He ran a crew of Chinese workers on the CPR in 1881 and laid the Kicking Horse portion of the track. He made no records of his experiences there or elsewhere, he was considered illiterate. I wish we could sit down with him today and ask him about his life - apparently he could remember anything.
After working on the rail he made his way to Alberta where he started as a cook and labourer at Bow Valley Ranch for W.R. Hull. If you or I could visit the Ranch then, it would have been Charlie coming out to greet us in long strides, setting us up in our rooms, and offering up breakfast.
Early on in Canada Charlie wore his hair long so that he could return to China. He had a wife and children there and returned a handful of times with a long absence until 1938. On this year, when he went for the last time to end his days in peace, he was not able to find his family - they had been scattered during unrest.
People say he died there of a broken heart and his soul came back to wander in Canada.
To me he is handsome, tall, remembering everything of his children's eyes, his days hammering steel in the mountains, the waves of the Pacific Ocean - right out in the middle of it, no one around but a lonely ship in the wind. He might sit in the light of a Prairie evening, listening to the grass in the Bow Valley moving, looking over East to see the faint outline of the Sweetgrass hills, a sacred place where so many other spirits roam.

(information collected by Georgeen Barrass from an interview with Mr. and Mrs. Hoschka, Calgary in Salt of the Earth by Heather Robertson, 1974)

4 comments:
His eyes!
Earlier this year I flew up along the rocky mountains towards Grande Prairie. One on side was the flat prairie, and on the other the mountains. Roads and settlements spread wide across the prairies until the foothills, which began scattering them a little (though seismic lines and oil sites demonstrated clear signs of Western infrastructure), and then the giant rocks brought it all to a standstill. I watched that vast expanse, and the longer I studied it the more it felt like I was witnessing the birth of Alberta in my mind. I saw it as a land that could stand up for itself, and that would inevitably leave a mark on all who touched it.
I'm not sure where I'm going with that. I wonder how Charlie Yuen felt about this place. Did he love it, hate it, tolerate it, or not really think about it.
Whenever I've met some old true blue Westerners who experienced the West before the Canadian infrastructure spilled out over EVERYTHING, I feel like they're holding onto some incommunicable secret. One old guy I know talks about dirt roads with only horses able to take people to Edmonton. He might've been telling me an "uphill both ways" tale, but there was a hint of sadness in his memory. There's always a sadness when we look at the past, isn't there? For me, at least, there is.
That was really interesting. You sited your source, but was this tribute in your own words? It was very well written.

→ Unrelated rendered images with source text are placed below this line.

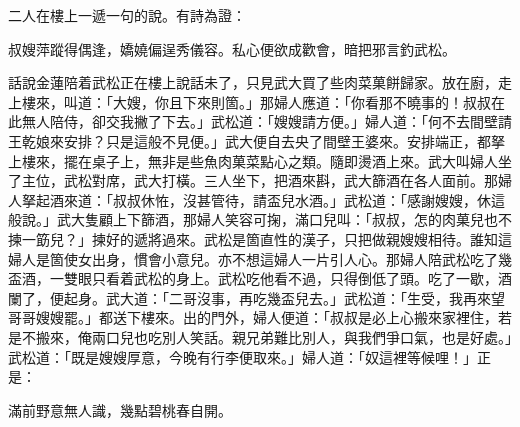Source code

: 二人在樓上一遞一句的說。有詩為證：

叔嫂萍蹤得偶逢，嬌嬈偏逞秀儀容。私心便欲成歡會，暗把邪言釣武松。

話說金蓮陪着武松正在樓上說話未了，只見武大買了些肉菜菓餅歸家。放在廚，走上樓來，叫道：「大嫂，你且下來則箇。」那婦人應道：「你看那不曉事的！叔叔在此無人陪侍，卻交我撇了下去。」{}武松道：「嫂嫂請方便。」婦人道：「何不去間壁請王乾娘來安排？{}只是這般不見便。」武大便自去央了間壁王婆來。安排端正，都拏上樓來，擺在桌子上，無非是些魚肉菓菜點心之類。隨即燙酒上來。武大叫婦人坐了主位，武松對席，武大打橫。三人坐下，把酒來斟，武大篩酒在各人面前。那婦人拏起酒來道：「叔叔休恠，沒甚管待，請盃兒水酒。」武松道：「感謝嫂嫂，休這般說。」武大隻顧上下篩酒，那婦人笑容可掬，滿口兒叫：「叔叔，怎的肉菓兒也不揀一筯兒？」{}揀好的遞將過來。武松是箇直性的漢子，只把做親嫂嫂相待。誰知這婦人是箇使女出身，慣會小意兒。亦不想這婦人一片引人心。那婦人陪武松吃了幾盃酒，一雙眼只看着武松的身上。武松吃他看不過，只得倒低了頭。{}吃了一歇，酒闌了，便起身。武大道：「二哥沒事，再吃幾盃兒去。」武松道：「生受，我再來望哥哥嫂嫂罷。」都送下樓來。出的門外，婦人便道：「叔叔是必上心搬來家裡住，若是不搬來，俺兩口兒也吃別人笑話。親兄弟難比別人，與我們爭口氣，也是好處。」{}武松道：「既是嫂嫂厚意，今晚有行李便取來。」婦人道：「奴這裡等候哩！」正是：

滿前野意無人識，幾點碧桃春自開。

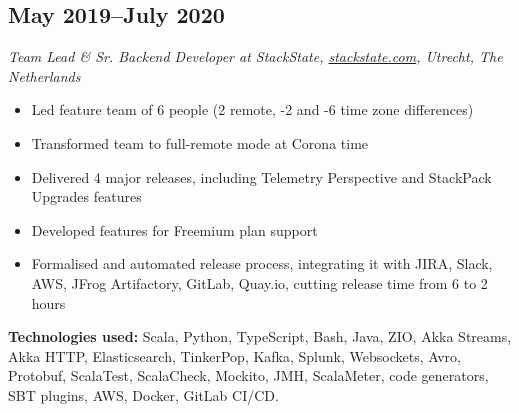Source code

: \subsection*{May 2019--July 2020}

\textit{Team Lead \& Sr. Backend Developer at StackState,
\href{https://stackstate.com}{\url{stackstate.com}}, Utrecht, The
Netherlands}

\begin{itemize}[noitemsep]
  \item Led feature team of 6 people (2 remote, -2 and -6 time zone differences)
  \item Transformed team to full-remote mode at Corona time
  \item Delivered 4 major releases, including Telemetry Perspective and StackPack Upgrades features
  \item Developed features for Freemium plan support
  \item Formalised and automated release process, integrating it with JIRA, Slack, AWS, JFrog Artifactory,
        GitLab, Quay.io, cutting release time from 6 to 2 hours
\end{itemize}

\textbf{Technologies used:}
Scala, Python, TypeScript, Bash, Java, ZIO, Akka Streams, Akka HTTP, Elasticsearch, TinkerPop, Kafka, Splunk,
Websockets, Avro, Protobuf, ScalaTest, ScalaCheck, Mockito, JMH, ScalaMeter, code generators, SBT plugins,
AWS, Docker, GitLab CI/CD.
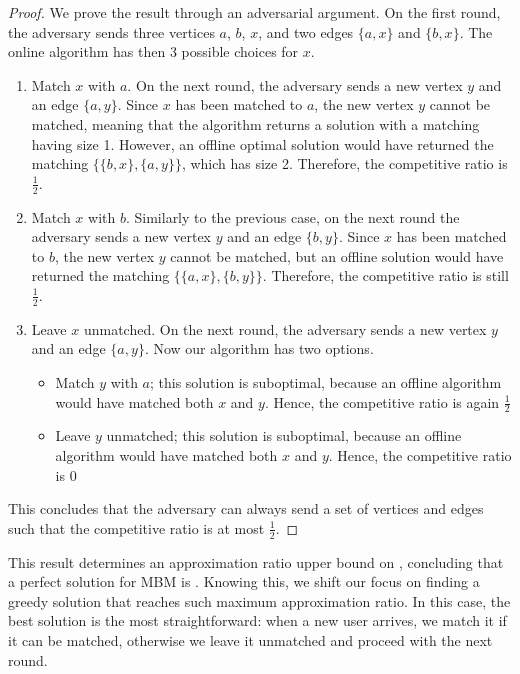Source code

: \documentclass[a4paper, 12pt]{report}
\begin{document}
    \begin{proof}
        We prove the result through an adversarial argument. On the first round, the adversary sends three vertices $a$, $b$, $x$, and two edges $\{a, x\}$ and $\{b, x\}$. The online algorithm has then 3 possible choices for $x$.

        \begin{enumerate}
            \item Match $x$ with $a$. On the next round, the adversary sends a new vertex $y$ and an edge $\{a, y\}$. Since $x$ has been matched to $a$, the new vertex $y$ cannot be matched, meaning that the algorithm returns a solution with a matching having size 1. However, an offline optimal solution would have returned the matching $\{\{b, x\}, \{a, y\}\}$, which has size 2. Therefore, the competitive ratio is $\tfrac{1}{2}$.
            \item Match $x$ with $b$. Similarly to the previous case, on the next round the adversary sends a new vertex $y$ and an edge $\{b, y\}$. Since $x$ has been matched to $b$, the new vertex $y$ cannot be matched, but an offline solution would have returned the matching $\{\{a, x\}, \{b, y\}\}$. Therefore, the competitive ratio is still $\tfrac{1}{2}$.
            \item Leave $x$ unmatched. On the next round, the adversary sends a new vertex $y$ and an edge $\{a, y\}$. Now our algorithm has two options.

                \begin{itemize}
                    \item Match $y$ with $a$; this solution is suboptimal, because an offline algorithm would have matched both $x$ and $y$. Hence, the competitive ratio is again $\tfrac{1}{2}$
                    \item Leave $y$ unmatched; this solution is suboptimal, because an offline algorithm would have matched both $x$ and $y$. Hence, the competitive ratio is 0
                \end{itemize}
        \end{enumerate}

        This concludes that the adversary can always send a set of vertices and edges such that the competitive ratio is at most $\tfrac{1}{2}$.
    \end{proof}

    This result determines an approximation ratio upper bound on , concluding that a perfect solution for MBM is . Knowing this, we shift our focus on finding a greedy solution that reaches such maximum approximation ratio. In this case, the best solution is the most straightforward: when a new user arrives, we match it if it can be matched, otherwise we leave it unmatched and proceed with the next round.
\end{document}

While I read this, I got Gordon Lightfoot's "Canadian Railroad Trilogy" stuck in my head for some reason. If you haven't heard it before, you should check it out: http://www.youtube.com/watch?v=0d7arwcIPBo&feature=related
Charlie Yuen looked like a very approachable, kind hearted man. Not the type I would normally associate with the cut-throat railway business back then.

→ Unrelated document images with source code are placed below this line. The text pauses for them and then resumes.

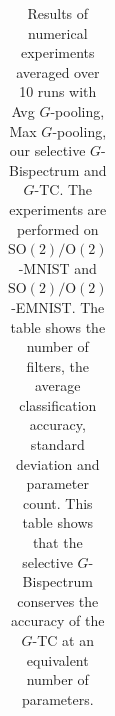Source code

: \documentclass{article}
\theoremstyle{plain}
\theoremstyle{definition}
\theoremstyle{remark}
\begin{document}
\begin{table}
\begin{tabular}{||c|c|c|c|c|c|c|c||}
\end{tabular}
\caption{Results of numerical experiments averaged over 10 runs with Avg $G$-pooling, Max $G$-pooling, our selective $G$-Bispectrum and $G$-TC. The experiments are performed on $\mathrm{SO}(2)/\mathrm{O}(2)$-MNIST and $\mathrm{SO}(2)/\mathrm{O}(2)$-EMNIST. %
The table shows the number of filters, the average classification accuracy, standard deviation and parameter count. This table shows that the selective $G$-Bispectrum conserves the accuracy of the $G$-TC at an equivalent number of parameters. \vspace{-0.1cm}}
\label{tab:classification}
\end{table}
\end{document}

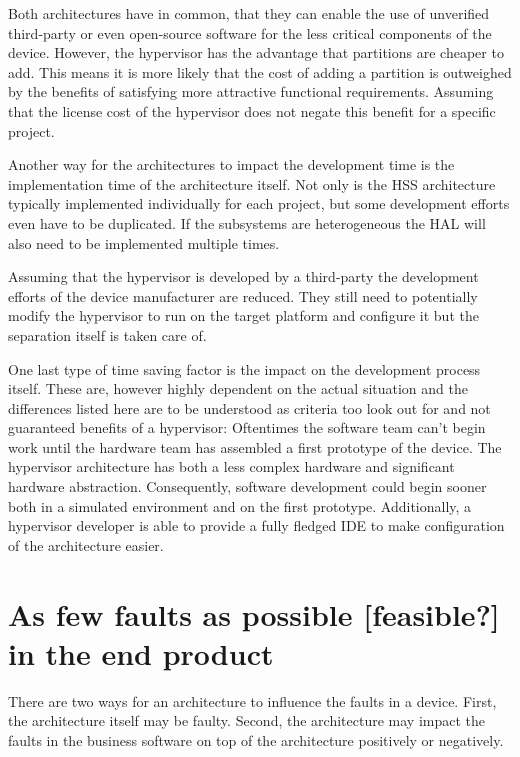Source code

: Both architectures have in common, that they can enable the use of unverified third-party or even open-source software for the less critical  components of the device. However, the hypervisor has the advantage that partitions are cheaper to add. This means it is more likely that the cost of adding a partition is outweighed by the benefits of satisfying more attractive functional requirements. Assuming that the license cost of the hypervisor does not negate this benefit for a specific project.

Another way for the architectures to impact the development time is the implementation time of the architecture itself. Not only is the \gls{HSS} architecture typically implemented individually for each project, but some development efforts even have to be duplicated. If the subsystems are heterogeneous the \gls{HAL} will also need to be implemented multiple times. 

Assuming that the hypervisor is developed by a third-party the development efforts of the device manufacturer are reduced. They still need to potentially modify the hypervisor to run on the target platform and configure it but the separation itself is taken care of.

One last type of time saving factor is the impact on the development process itself. These are, however highly dependent on the actual situation and the differences listed here are to be understood as criteria too look out for and not guaranteed benefits of a hypervisor: Oftentimes the software team can't begin work until the hardware team has assembled a first prototype of the device. The hypervisor architecture has both a less complex hardware and significant hardware abstraction. Consequently, software development could begin sooner both in a simulated environment and on the first prototype. Additionally, a hypervisor developer is able to provide a fully fledged \gls{IDE} to make configuration of the architecture easier.


\section{As few faults as possible [feasible?] in the end product}
There are two ways for an architecture to influence the faults in a device. First, the architecture itself may be faulty. Second, the architecture may impact the faults in the business software on top of the architecture positively or negatively.


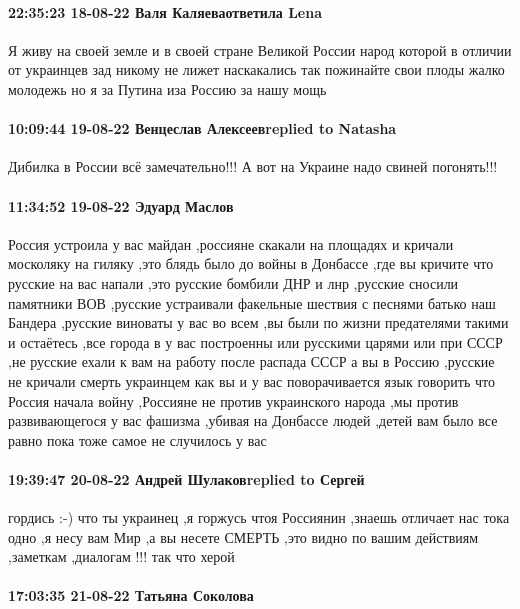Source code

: \paragraph{22:35:23 18-08-22 Валя Каляеваответила Lena}

Я живу на своей земле и в своей стране Великой России народ которой в отличии
от украинцев зад никому не лижет наскакались так пожинайте свои плоды жалко
молодежь но я за Путина иза Россию за нашу мощь

\paragraph{10:09:44 19-08-22 Венцеслав Алексеевreplied to Natasha}

Дибилка в России всё замечательно!!! А вот на Украине надо свиней погонять!!!

\paragraph{11:34:52 19-08-22 Эдуард Маслов}

Россия устроила у вас майдан ,россияне скакали на площадях и кричали москоляку
на гиляку ,это блядь было до войны в Донбассе ,где вы кричите что русские на
вас напали ,это русские бомбили ДНР и лнр ,русские сносили памятники ВОВ
,русские устраивали факельные шествия с песнями батько наш Бандера ,русские
виноваты у вас во всем ,вы были по жизни предателями такими и остаётесь ,все
города в у вас построенны или русскими царями или при СССР ,не русские ехали к
вам на работу после распада СССР а вы в Россию ,русские не кричали смерть
украинцем как вы и у вас поворачивается язык говорить что Россия начала войну
,Россияне не против украинского народа ,мы против развивающегося у вас фашизма
,убивая на Донбассе людей ,детей вам было все равно пока тоже самое не
случилось у вас

\paragraph{19:39:47 20-08-22 Андрей Шулаковreplied to Сергей}

гордись :-) что ты украинец ,я горжусь чтоя Россиянин ,знаешь отличает нас тока
одно ,я несу вам Мир ,а вы несете СМЕРТЬ ,это видно по вашим действиям
,заметкам ,диалогам !!!
так что херой

\paragraph{17:03:35 21-08-22 Татьяна Соколова}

Matt = part of what you're saying makes me feel sadness, right in my chest and head. I wonder too, how did Yuen feel about the place? It's hard to believe he thought much of it, given the hardships he would have faced. Still, there is something unique about the sky and the way the land bursts out of itself that draws a person in.

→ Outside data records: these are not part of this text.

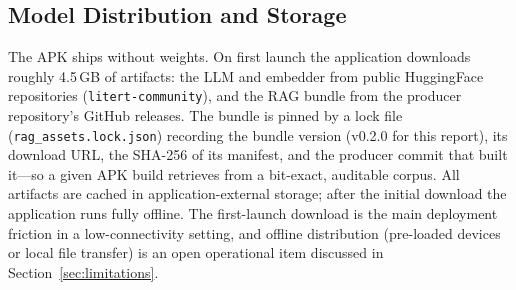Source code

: \subsection{Model Distribution and Storage}

The APK ships without weights. On first launch the application downloads
roughly 4.5\,GB of artifacts: the LLM and embedder from public
HuggingFace repositories (\texttt{litert-community}), and the RAG bundle
from the producer repository's GitHub releases. The bundle is pinned by
a lock file (\texttt{rag\_assets.lock.json}) recording the bundle
version (v0.2.0 for this report), its download URL, the SHA-256 of its
manifest, and the producer commit that built it---so a given APK build
retrieves from a bit-exact, auditable corpus. All artifacts are cached
in application-external storage; after the initial download the
application runs fully offline. The first-launch download is the main
deployment friction in a low-connectivity setting, and
offline distribution (pre-loaded devices or local file transfer) is an
open operational item discussed in Section~\ref{sec:limitations}.

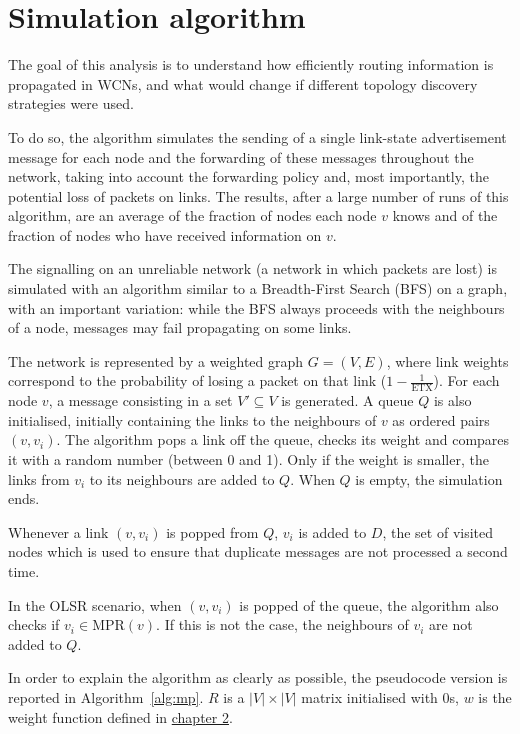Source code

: \documentclass[a4paper,11pt,twoside,openright]{memoir}
\newcommand{\algref}[1] {Algorithm~\ref{#1}}
\newcommand{\etx}{\mathrm{ETX}}
\newcommand{\mpr}{\mathrm{MPR}}
\begin{document}
\section{Simulation algorithm}\label{simulation-algorithm}

The goal of this analysis is to understand how efficiently routing
information is propagated in WCNs, and what would change if different
topology discovery strategies were used.

To do so, the algorithm simulates the sending of a single
link-state advertisement message for each node and the forwarding of
these messages throughout the network, taking into account the forwarding
policy and, most importantly, the potential loss of packets on links.
The results, after a large number of runs of this algorithm, are an average
of the fraction of nodes each node $v$ knows and of the fraction of nodes
who have received information on $v$.

The signalling on an unreliable network (a network in which
packets are lost) is simulated with an algorithm similar to a Breadth-First
Search (BFS) on a graph, with an important variation: while the BFS
always proceeds with the neighbours of a node, messages may fail
propagating on some links.

The network is represented by a weighted graph $G=(V, E)$, where link
weights correspond to the probability of losing a packet on that link
($1 - \frac{1}{\etx}$). For each node $v$, a message consisting in a set
$V' \subseteq V$ is generated. A queue $Q$ is also initialised,
initially containing the links to the neighbours of $v$ as ordered pairs
$(v, v_i)$.
The algorithm pops a link off the queue, checks its weight and compares it
with a random number (between 0 and 1). Only if the weight is
smaller, the links from $v_i$ to its neighbours are added to $Q$.
When $Q$ is empty, the simulation ends.

Whenever a link $(v, v_i)$ is popped from $Q$, $v_i$ is added to $D$,
the set of visited nodes which is used to ensure that duplicate messages
are not processed a second time.

In the OLSR scenario, when $(v, v_i)$ is popped of the queue, the algorithm
also checks if $v_i \in \mpr(v)$. If this is not the case, the neighbours of
$v_i$ are not added to $Q$.

In order to explain the algorithm as clearly as possible, the pseudocode
version is reported in \algref{alg:mp}. $R$ is a $|V| \times |V|$ matrix
initialised with 0s, $w$ is the weight function defined in
\hyperref[network-topology-and-graphs]{chapter 2}.
\end{document}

The past does seem to have a air of misfortune, or something pulling it a little to the dark. Maybe it's that we know they are all dead and gone, all wrongs set in stone, no longer available for righting.
David - I was surprised when I found out he'd worked on the railway as well. But the Chinese workers were all treated horribly, and died in huge numbers, so he probably wasn't one of the "bad" guys along the line. It seems to me that he would have been barely surviving, and getting a stagecoach ride out of the pass, West to the Bow Valley would have been a god send. It's hard to imagine him living in squalor, but it probably was the case.
I did write up this entry, using sources for the factual information. Thanks for the compliment on my style.
Thanks for the recommend. I'll have to give it a listen.
PH, and I forgot to include the sources of the photographs...
Portrait of Charlie Yuen - Glenbow Museum archives
Photograph of Kicking Horse Pass - Peel's Prairie Provinces image archives
Thank you for introducing me to a man that I had never crossed paths with before. A very fascinating tale and written in the most exquisite manner. Indeed, he is a striking and handsome man. He has the face of a man who would have been a friend and a safe one at that. I believe six feet tall for someone of Chinese origin, especially during that era, may be extraordinary. His independent spirit really shines through. I believe he really connected with the land and could really hear its moanings and groanings and voice and song. I wish the photo would have shown his long beautiful queue. The loss of his family absolutely likely broke his heart. I know, there is truly such a thing. I love the idea of a part of his spirit roaming the Sweetgrass Hills. They truly are a magical spiritual place and a fitting resting place for such an appealing soul.